Planned Parenthood's Gulf Coast (PPGC) said 20 states have now banned or reduced abortion access. They said the decision is already increasing health disparities and worsening an ongoing maternal mortality and morbidity crisis.
Harris County Commissioner Lesley Briones shared her experience with two miscarriages in the past. She said she had to go to the hospital for the care she needed.
"If this were to happen today, and as it happens for so many women around Texas," she said. "We are putting women's lives in danger, asking them to go home and be at ... near-death before they can get the care they need."
Briones said Harris County has the highest rate of maternal mortality in Texas and the United States. Black women have a mortality rate three times higher than the rate of other groups in Harris county, she said.
Within the legal framework that is currently available, Briones said Harris County has invested $6 million in American Rescue Plan Act funds to go toward the Reproductive Healthcare Access Fund. The fund is used to increase access to education, contraception, and preventative testing for women.
"We have [also] invested $7.7 million in the Maternal Child Health Program with a special emphasis on Black mothers in Harris County," she said.

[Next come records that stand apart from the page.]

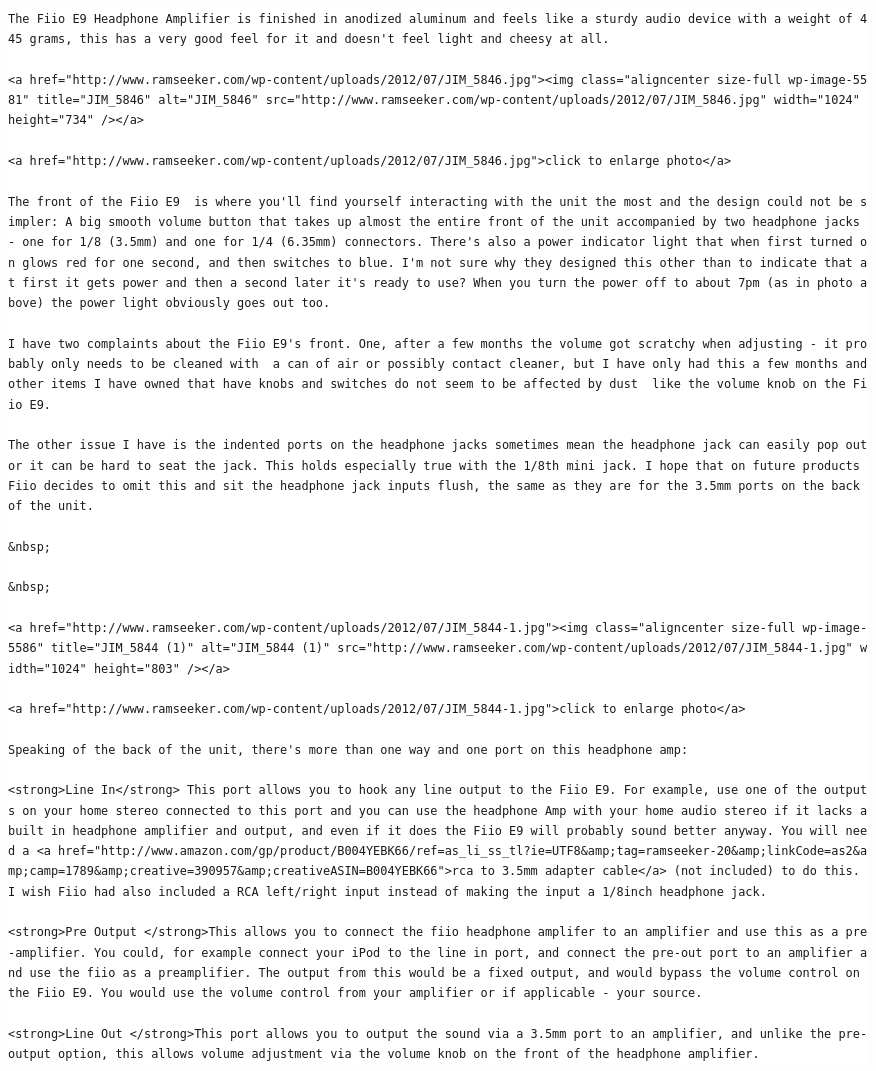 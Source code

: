     The Fiio E9 Headphone Amplifier is finished in anodized aluminum and feels like a sturdy audio device with a weight of 445 grams, this has a very good feel for it and doesn't feel light and cheesy at all.
    
    <a href="http://www.ramseeker.com/wp-content/uploads/2012/07/JIM_5846.jpg"><img class="aligncenter size-full wp-image-5581" title="JIM_5846" alt="JIM_5846" src="http://www.ramseeker.com/wp-content/uploads/2012/07/JIM_5846.jpg" width="1024" height="734" /></a>
    
    <a href="http://www.ramseeker.com/wp-content/uploads/2012/07/JIM_5846.jpg">click to enlarge photo</a>
    
    The front of the Fiio E9  is where you'll find yourself interacting with the unit the most and the design could not be simpler: A big smooth volume button that takes up almost the entire front of the unit accompanied by two headphone jacks - one for 1/8 (3.5mm) and one for 1/4 (6.35mm) connectors. There's also a power indicator light that when first turned on glows red for one second, and then switches to blue. I'm not sure why they designed this other than to indicate that at first it gets power and then a second later it's ready to use? When you turn the power off to about 7pm (as in photo above) the power light obviously goes out too.
    
    I have two complaints about the Fiio E9's front. One, after a few months the volume got scratchy when adjusting - it probably only needs to be cleaned with  a can of air or possibly contact cleaner, but I have only had this a few months and other items I have owned that have knobs and switches do not seem to be affected by dust  like the volume knob on the Fiio E9.
    
    The other issue I have is the indented ports on the headphone jacks sometimes mean the headphone jack can easily pop out or it can be hard to seat the jack. This holds especially true with the 1/8th mini jack. I hope that on future products Fiio decides to omit this and sit the headphone jack inputs flush, the same as they are for the 3.5mm ports on the back of the unit.
    
    &nbsp;
    
    &nbsp;
    
    <a href="http://www.ramseeker.com/wp-content/uploads/2012/07/JIM_5844-1.jpg"><img class="aligncenter size-full wp-image-5586" title="JIM_5844 (1)" alt="JIM_5844 (1)" src="http://www.ramseeker.com/wp-content/uploads/2012/07/JIM_5844-1.jpg" width="1024" height="803" /></a>
    
    <a href="http://www.ramseeker.com/wp-content/uploads/2012/07/JIM_5844-1.jpg">click to enlarge photo</a>
    
    Speaking of the back of the unit, there's more than one way and one port on this headphone amp:
    
    <strong>Line In</strong> This port allows you to hook any line output to the Fiio E9. For example, use one of the outputs on your home stereo connected to this port and you can use the headphone Amp with your home audio stereo if it lacks a built in headphone amplifier and output, and even if it does the Fiio E9 will probably sound better anyway. You will need a <a href="http://www.amazon.com/gp/product/B004YEBK66/ref=as_li_ss_tl?ie=UTF8&amp;tag=ramseeker-20&amp;linkCode=as2&amp;camp=1789&amp;creative=390957&amp;creativeASIN=B004YEBK66">rca to 3.5mm adapter cable</a> (not included) to do this. I wish Fiio had also included a RCA left/right input instead of making the input a 1/8inch headphone jack.
    
    <strong>Pre Output </strong>This allows you to connect the fiio headphone amplifer to an amplifier and use this as a pre-amplifier. You could, for example connect your iPod to the line in port, and connect the pre-out port to an amplifier and use the fiio as a preamplifier. The output from this would be a fixed output, and would bypass the volume control on the Fiio E9. You would use the volume control from your amplifier or if applicable - your source.
    
    <strong>Line Out </strong>This port allows you to output the sound via a 3.5mm port to an amplifier, and unlike the pre-output option, this allows volume adjustment via the volume knob on the front of the headphone amplifier.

The program aims to improve the health of women of childbearing age, adolescents, children, infants, and children with special health care needs.
PPGC said over 1,500 Texans and Louisianans have had to travel hundreds to thousands of miles to access out-of-state abortion care. In the first 10 months after the Supreme Court overturned Roe v. Wade, PPGC provided more than $650,000 in financial assistance for airfare, gas, lodging, meals, and childcare for those people.
"Abortion bans in Texas, Louisiana, and across the country have put people's lives at risk, and these heartbreaking stories are just the tip of the iceberg. This harm is not hypothetical: It is happening every single day to real people with real lives.
"With the stroke of a pen, the Supreme Court decimated lifesaving health care access for millions of people and emboldened anti-abortion politicians in their continued attacks on our health and rights," President of PPGC, Melaney Linton said in a statement."